**PROBLEM STATEMENT:** Return all lines in the data where the string "pace" can be found.

**SUPPLIED DATA:**
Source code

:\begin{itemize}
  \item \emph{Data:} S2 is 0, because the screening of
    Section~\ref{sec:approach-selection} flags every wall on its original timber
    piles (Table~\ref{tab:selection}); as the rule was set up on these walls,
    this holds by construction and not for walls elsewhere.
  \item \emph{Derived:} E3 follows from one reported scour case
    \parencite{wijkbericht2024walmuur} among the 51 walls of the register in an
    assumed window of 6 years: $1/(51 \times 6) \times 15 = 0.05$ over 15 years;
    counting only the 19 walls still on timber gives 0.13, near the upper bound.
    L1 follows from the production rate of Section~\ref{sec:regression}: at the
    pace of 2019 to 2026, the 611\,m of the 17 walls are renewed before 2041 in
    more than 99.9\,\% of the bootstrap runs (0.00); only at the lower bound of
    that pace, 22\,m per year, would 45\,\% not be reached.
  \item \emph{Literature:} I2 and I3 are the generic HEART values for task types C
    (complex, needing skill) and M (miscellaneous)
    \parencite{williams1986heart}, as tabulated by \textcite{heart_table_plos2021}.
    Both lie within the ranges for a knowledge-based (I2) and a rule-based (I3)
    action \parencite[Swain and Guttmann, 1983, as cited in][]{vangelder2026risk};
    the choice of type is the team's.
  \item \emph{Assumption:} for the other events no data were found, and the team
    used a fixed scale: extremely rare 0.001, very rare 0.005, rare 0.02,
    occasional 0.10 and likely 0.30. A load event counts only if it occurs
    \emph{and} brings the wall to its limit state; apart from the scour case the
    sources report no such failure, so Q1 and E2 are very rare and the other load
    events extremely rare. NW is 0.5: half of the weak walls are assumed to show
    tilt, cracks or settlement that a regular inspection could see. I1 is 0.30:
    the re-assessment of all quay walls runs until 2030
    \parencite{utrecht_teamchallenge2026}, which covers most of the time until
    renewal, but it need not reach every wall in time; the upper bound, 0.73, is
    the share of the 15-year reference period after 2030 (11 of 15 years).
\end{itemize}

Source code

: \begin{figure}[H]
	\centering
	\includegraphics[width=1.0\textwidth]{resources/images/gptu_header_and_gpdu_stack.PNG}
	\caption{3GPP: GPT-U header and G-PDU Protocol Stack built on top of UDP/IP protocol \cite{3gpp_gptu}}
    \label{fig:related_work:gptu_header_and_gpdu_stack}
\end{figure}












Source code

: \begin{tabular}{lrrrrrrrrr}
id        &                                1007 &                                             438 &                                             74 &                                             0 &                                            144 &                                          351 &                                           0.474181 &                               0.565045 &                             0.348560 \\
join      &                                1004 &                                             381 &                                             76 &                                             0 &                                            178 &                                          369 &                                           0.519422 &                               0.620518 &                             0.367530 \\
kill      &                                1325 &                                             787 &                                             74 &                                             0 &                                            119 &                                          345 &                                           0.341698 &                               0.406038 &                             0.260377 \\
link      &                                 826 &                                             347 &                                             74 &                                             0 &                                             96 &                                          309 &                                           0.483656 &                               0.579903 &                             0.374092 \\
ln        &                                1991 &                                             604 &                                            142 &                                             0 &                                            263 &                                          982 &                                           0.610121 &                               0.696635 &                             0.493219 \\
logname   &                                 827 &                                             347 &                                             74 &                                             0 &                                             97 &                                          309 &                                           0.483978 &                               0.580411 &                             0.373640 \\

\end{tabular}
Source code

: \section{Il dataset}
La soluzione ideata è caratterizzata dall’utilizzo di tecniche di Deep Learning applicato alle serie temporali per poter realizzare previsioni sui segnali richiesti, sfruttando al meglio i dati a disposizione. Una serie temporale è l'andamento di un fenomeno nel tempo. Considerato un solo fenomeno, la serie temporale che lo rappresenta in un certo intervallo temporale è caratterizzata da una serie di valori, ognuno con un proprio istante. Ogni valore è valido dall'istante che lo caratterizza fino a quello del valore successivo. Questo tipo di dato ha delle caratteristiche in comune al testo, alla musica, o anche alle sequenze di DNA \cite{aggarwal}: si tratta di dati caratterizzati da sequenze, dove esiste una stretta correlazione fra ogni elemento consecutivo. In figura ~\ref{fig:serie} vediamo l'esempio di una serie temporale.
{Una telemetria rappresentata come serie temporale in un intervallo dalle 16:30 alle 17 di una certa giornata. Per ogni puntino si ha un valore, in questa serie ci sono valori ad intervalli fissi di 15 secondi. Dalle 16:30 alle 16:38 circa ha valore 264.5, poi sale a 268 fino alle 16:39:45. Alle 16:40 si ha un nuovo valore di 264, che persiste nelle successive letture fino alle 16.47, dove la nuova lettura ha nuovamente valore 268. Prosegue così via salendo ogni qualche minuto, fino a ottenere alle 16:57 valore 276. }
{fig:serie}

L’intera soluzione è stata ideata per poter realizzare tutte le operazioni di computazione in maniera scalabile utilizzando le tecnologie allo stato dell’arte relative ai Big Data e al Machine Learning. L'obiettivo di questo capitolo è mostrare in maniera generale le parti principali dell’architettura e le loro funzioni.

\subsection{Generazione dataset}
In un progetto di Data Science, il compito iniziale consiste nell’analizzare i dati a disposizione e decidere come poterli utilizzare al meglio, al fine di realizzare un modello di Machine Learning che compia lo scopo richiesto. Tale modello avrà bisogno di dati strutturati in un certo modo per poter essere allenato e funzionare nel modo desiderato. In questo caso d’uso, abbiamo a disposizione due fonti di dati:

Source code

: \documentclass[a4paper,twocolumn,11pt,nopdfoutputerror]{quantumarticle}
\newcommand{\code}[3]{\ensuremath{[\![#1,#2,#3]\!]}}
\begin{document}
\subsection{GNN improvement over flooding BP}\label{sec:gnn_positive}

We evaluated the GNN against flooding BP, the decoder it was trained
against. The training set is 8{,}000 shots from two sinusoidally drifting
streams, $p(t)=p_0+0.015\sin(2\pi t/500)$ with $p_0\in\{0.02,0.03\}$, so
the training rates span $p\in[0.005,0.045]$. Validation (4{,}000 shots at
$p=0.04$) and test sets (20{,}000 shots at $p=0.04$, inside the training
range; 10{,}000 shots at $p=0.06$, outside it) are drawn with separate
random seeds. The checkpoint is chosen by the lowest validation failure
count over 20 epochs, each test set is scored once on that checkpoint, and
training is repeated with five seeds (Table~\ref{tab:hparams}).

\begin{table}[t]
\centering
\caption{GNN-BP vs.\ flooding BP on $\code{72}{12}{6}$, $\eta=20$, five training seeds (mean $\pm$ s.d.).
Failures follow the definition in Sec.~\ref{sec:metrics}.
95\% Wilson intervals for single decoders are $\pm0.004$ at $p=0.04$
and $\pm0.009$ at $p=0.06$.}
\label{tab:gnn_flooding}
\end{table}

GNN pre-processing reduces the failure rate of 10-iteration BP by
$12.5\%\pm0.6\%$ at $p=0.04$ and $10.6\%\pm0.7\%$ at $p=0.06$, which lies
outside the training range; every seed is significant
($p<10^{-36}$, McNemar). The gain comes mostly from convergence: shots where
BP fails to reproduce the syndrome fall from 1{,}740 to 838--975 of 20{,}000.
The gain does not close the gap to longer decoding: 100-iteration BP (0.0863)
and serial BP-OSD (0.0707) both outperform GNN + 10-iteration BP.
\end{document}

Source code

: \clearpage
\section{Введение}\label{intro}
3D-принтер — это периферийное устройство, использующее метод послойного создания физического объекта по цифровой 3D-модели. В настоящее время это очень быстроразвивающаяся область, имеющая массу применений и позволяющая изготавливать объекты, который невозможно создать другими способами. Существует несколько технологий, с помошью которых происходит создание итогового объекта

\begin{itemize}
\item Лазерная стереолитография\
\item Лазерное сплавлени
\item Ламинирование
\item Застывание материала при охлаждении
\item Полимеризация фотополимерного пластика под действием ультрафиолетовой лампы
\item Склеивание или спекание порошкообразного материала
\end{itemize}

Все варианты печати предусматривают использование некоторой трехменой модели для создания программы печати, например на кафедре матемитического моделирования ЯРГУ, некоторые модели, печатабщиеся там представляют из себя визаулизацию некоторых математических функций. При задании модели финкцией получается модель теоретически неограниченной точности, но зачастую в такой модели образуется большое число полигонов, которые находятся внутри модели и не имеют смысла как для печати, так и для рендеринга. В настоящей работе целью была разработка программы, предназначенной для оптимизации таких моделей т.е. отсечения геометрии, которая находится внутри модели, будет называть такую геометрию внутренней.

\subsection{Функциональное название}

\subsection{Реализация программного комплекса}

**EXPECTED ANSWER:**
    pace of 2019 to 2026, the 611\,m of the 17 walls are renewed before 2041 in
    that pace, 22\,m per year, would 45\,\% not be reached.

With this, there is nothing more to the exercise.